[Stored data entries]

=== Section Start ===

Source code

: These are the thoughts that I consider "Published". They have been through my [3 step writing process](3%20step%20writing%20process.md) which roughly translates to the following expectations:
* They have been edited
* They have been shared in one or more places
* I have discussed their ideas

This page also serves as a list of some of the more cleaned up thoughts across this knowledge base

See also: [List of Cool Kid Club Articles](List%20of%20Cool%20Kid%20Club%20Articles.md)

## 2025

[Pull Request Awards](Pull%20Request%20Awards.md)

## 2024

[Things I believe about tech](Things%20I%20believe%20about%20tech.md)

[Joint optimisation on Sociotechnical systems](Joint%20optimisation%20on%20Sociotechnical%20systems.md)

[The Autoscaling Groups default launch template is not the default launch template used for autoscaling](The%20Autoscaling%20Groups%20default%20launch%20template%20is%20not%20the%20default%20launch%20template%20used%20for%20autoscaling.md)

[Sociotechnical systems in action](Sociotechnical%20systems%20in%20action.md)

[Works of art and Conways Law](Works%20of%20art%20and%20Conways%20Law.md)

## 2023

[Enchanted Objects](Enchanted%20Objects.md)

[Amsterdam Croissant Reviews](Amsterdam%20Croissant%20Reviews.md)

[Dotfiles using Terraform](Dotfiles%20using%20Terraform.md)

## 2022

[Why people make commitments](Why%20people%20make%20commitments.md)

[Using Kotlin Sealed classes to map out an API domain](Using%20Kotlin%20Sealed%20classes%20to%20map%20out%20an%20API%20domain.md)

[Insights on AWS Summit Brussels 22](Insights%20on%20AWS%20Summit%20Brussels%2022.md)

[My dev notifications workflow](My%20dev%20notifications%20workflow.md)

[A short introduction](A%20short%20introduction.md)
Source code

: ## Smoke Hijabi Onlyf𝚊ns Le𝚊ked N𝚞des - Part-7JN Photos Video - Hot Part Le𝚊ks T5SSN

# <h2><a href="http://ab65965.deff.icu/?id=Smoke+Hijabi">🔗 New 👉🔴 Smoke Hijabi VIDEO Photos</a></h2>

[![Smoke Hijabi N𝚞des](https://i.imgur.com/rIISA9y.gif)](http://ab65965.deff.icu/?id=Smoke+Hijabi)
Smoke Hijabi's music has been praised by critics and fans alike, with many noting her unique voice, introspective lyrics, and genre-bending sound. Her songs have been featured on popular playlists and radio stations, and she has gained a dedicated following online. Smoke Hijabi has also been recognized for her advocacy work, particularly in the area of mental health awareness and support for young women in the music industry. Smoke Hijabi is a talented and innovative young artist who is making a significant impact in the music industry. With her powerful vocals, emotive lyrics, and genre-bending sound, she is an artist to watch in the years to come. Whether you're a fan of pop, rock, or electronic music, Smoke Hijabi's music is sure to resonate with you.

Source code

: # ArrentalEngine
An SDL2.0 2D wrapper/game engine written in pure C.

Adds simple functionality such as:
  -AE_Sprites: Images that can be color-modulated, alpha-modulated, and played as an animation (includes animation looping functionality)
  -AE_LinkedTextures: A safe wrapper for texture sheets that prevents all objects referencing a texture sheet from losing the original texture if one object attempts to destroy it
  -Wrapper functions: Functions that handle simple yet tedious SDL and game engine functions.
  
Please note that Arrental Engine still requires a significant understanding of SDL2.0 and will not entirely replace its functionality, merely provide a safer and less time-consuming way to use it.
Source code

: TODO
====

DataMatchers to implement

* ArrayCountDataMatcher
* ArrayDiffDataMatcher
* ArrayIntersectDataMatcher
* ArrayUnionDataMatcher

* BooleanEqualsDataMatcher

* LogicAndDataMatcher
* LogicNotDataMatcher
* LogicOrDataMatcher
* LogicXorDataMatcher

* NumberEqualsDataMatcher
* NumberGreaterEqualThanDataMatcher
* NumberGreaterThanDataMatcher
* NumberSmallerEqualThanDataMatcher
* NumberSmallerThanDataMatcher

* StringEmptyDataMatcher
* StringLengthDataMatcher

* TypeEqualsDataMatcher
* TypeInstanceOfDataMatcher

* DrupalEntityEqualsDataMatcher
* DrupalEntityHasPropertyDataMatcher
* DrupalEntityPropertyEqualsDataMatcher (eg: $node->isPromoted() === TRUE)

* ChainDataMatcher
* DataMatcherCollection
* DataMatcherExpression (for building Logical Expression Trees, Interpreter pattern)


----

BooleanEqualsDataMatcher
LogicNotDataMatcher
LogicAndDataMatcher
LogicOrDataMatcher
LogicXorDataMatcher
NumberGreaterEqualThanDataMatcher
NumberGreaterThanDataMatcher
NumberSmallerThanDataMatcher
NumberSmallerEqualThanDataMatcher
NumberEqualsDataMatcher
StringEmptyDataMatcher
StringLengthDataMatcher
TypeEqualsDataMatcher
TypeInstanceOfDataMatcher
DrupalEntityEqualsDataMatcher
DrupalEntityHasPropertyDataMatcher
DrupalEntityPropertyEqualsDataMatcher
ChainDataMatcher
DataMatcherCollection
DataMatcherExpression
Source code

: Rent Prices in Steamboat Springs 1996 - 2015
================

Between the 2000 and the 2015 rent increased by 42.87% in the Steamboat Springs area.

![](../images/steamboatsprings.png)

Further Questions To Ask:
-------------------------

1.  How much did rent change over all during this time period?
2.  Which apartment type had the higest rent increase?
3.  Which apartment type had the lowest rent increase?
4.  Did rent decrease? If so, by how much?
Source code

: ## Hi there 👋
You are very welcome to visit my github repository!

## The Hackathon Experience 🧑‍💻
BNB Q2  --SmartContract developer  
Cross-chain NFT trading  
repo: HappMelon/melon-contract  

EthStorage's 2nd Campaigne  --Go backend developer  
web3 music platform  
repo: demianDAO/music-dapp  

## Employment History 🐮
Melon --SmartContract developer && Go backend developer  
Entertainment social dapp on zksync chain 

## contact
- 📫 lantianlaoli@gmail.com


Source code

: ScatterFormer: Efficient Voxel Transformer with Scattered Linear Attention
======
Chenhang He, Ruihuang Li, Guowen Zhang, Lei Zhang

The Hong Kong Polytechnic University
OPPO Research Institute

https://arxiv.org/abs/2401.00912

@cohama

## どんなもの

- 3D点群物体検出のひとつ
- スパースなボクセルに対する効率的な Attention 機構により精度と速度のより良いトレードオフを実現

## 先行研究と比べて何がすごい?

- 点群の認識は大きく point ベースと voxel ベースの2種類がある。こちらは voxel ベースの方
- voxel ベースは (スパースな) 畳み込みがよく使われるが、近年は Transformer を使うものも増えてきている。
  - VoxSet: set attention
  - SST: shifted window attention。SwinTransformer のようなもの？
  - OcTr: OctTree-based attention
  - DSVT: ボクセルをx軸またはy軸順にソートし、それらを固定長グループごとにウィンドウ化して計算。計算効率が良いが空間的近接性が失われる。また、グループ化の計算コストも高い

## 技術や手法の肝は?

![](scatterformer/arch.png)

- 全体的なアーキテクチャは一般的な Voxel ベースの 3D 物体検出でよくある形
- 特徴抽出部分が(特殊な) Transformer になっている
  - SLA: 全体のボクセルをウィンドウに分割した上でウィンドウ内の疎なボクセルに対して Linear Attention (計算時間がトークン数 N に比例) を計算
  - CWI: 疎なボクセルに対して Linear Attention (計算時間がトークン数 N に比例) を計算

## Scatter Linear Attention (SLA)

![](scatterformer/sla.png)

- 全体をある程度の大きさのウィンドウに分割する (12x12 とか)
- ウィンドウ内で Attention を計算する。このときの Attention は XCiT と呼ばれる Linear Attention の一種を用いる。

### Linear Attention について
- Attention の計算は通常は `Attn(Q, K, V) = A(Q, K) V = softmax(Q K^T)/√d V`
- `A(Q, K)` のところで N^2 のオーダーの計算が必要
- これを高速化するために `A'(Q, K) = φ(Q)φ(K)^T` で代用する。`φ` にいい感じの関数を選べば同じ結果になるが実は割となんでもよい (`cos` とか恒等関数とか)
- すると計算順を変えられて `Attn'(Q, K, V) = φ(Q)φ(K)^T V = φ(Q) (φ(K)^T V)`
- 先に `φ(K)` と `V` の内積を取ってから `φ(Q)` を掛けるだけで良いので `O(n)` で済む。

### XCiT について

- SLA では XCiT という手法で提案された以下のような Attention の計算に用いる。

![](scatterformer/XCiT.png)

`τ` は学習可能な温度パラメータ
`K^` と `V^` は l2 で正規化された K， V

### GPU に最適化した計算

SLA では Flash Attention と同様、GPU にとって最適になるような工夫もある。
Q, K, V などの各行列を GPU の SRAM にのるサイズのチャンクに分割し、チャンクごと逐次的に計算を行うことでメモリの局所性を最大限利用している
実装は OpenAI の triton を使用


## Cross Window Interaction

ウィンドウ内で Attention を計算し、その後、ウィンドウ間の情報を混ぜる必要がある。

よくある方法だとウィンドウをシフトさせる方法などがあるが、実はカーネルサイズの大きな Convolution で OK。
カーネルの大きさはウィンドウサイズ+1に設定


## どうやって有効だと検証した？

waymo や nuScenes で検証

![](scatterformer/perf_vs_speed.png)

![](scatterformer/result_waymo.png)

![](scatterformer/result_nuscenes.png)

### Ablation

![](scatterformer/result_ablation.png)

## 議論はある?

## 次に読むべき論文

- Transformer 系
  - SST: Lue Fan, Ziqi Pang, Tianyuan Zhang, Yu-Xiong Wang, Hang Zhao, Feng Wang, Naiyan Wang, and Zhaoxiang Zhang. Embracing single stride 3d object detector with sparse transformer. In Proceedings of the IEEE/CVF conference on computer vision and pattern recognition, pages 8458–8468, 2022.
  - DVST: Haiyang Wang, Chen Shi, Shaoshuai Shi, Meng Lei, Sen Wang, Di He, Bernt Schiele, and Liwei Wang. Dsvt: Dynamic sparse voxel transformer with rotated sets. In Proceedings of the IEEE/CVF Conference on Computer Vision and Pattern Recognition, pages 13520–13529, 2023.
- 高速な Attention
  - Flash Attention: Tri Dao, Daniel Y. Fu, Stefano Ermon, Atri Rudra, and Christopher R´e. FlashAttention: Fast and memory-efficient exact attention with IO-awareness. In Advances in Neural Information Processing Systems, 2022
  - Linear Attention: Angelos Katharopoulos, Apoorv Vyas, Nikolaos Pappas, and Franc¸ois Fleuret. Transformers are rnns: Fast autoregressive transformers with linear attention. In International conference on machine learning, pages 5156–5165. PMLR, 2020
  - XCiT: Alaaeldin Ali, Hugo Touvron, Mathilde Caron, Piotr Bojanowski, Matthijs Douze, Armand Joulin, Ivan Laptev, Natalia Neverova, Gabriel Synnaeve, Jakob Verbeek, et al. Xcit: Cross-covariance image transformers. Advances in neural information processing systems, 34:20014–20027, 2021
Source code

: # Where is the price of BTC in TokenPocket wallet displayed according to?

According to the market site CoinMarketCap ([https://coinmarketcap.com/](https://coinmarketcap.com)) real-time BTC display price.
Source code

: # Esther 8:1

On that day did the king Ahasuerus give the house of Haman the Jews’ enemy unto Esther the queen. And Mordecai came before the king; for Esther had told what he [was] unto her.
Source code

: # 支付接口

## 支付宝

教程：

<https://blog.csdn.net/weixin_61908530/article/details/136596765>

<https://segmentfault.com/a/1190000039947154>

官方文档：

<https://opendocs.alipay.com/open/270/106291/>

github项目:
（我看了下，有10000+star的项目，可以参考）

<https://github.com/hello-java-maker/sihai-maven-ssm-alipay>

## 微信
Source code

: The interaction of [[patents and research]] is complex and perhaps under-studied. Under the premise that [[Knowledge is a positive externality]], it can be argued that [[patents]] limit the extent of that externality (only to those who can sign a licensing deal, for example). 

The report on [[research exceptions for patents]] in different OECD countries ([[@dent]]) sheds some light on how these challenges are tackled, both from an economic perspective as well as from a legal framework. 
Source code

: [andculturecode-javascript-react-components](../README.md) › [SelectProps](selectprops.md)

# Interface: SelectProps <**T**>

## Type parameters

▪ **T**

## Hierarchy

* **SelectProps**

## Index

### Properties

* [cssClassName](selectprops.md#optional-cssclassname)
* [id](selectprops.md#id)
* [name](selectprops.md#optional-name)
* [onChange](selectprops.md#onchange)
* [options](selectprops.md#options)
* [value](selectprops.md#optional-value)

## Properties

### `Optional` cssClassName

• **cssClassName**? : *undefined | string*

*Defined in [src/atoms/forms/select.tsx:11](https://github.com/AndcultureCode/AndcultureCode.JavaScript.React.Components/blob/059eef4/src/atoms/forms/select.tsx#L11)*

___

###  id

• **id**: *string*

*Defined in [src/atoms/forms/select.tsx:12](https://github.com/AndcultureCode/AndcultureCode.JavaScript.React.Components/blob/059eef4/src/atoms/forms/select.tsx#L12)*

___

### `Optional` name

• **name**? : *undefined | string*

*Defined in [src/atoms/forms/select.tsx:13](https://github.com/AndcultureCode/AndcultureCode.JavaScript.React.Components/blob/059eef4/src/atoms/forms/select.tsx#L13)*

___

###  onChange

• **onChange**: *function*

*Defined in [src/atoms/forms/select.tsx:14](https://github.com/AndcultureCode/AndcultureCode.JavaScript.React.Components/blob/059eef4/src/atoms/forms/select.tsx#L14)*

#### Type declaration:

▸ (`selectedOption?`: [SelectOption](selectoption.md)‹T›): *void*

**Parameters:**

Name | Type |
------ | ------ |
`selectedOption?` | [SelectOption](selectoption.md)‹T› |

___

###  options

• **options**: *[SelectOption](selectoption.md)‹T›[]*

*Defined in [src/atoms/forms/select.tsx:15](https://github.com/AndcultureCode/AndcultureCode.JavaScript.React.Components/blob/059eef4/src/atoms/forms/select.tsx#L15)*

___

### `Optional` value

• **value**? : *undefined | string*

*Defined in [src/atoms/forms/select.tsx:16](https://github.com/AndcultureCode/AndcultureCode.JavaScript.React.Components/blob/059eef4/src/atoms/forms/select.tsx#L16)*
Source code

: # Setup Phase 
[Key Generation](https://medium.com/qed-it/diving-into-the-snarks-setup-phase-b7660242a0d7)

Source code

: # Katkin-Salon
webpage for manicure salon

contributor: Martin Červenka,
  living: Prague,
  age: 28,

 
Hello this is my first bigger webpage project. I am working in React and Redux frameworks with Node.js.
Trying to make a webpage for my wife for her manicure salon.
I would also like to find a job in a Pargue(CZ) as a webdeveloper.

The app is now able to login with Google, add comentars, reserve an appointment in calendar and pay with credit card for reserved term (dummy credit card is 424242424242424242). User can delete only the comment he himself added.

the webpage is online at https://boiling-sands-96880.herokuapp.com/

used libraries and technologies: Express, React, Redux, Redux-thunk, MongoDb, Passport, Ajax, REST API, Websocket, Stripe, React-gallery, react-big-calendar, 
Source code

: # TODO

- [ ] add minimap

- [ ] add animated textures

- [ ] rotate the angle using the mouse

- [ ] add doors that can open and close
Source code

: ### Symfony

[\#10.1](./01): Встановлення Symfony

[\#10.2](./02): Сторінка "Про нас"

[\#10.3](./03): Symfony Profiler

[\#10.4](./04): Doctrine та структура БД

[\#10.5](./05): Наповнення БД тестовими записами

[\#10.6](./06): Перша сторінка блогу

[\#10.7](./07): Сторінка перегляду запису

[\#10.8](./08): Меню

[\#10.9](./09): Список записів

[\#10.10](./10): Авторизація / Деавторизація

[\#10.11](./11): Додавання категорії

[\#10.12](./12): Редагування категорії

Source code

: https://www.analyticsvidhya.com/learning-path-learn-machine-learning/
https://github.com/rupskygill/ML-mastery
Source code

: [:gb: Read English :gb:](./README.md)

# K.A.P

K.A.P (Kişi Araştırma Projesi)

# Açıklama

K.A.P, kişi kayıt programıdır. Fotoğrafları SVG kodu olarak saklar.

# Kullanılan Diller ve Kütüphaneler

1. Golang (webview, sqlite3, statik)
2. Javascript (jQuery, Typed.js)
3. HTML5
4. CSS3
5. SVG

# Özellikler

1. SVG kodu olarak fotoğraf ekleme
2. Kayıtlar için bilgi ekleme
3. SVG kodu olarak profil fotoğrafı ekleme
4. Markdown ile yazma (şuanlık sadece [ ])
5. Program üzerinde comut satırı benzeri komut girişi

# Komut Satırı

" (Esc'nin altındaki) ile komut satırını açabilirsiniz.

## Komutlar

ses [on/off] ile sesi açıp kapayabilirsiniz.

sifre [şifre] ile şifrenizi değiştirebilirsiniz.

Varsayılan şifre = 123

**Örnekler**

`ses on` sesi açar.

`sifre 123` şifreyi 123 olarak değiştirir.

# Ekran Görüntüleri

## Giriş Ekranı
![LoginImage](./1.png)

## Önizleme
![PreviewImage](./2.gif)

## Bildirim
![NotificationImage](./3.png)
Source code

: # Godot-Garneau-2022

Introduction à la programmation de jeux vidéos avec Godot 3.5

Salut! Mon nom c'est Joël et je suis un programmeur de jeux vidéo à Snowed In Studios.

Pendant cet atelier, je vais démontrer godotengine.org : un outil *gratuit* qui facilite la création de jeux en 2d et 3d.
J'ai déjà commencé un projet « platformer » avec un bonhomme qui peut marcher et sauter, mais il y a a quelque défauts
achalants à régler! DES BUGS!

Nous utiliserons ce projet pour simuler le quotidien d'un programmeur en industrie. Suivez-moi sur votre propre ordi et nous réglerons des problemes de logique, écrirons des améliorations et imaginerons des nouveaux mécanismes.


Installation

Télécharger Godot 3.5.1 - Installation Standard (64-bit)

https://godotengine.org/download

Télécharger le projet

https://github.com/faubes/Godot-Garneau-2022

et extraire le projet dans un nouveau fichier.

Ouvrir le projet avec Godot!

=== Section End ===

**Problem to solve:** Which of the lines above mention the word "StringEmptyDataMatcher"? Pull those lines out.

**Output below:**
* StringEmptyDataMatcher
StringEmptyDataMatcher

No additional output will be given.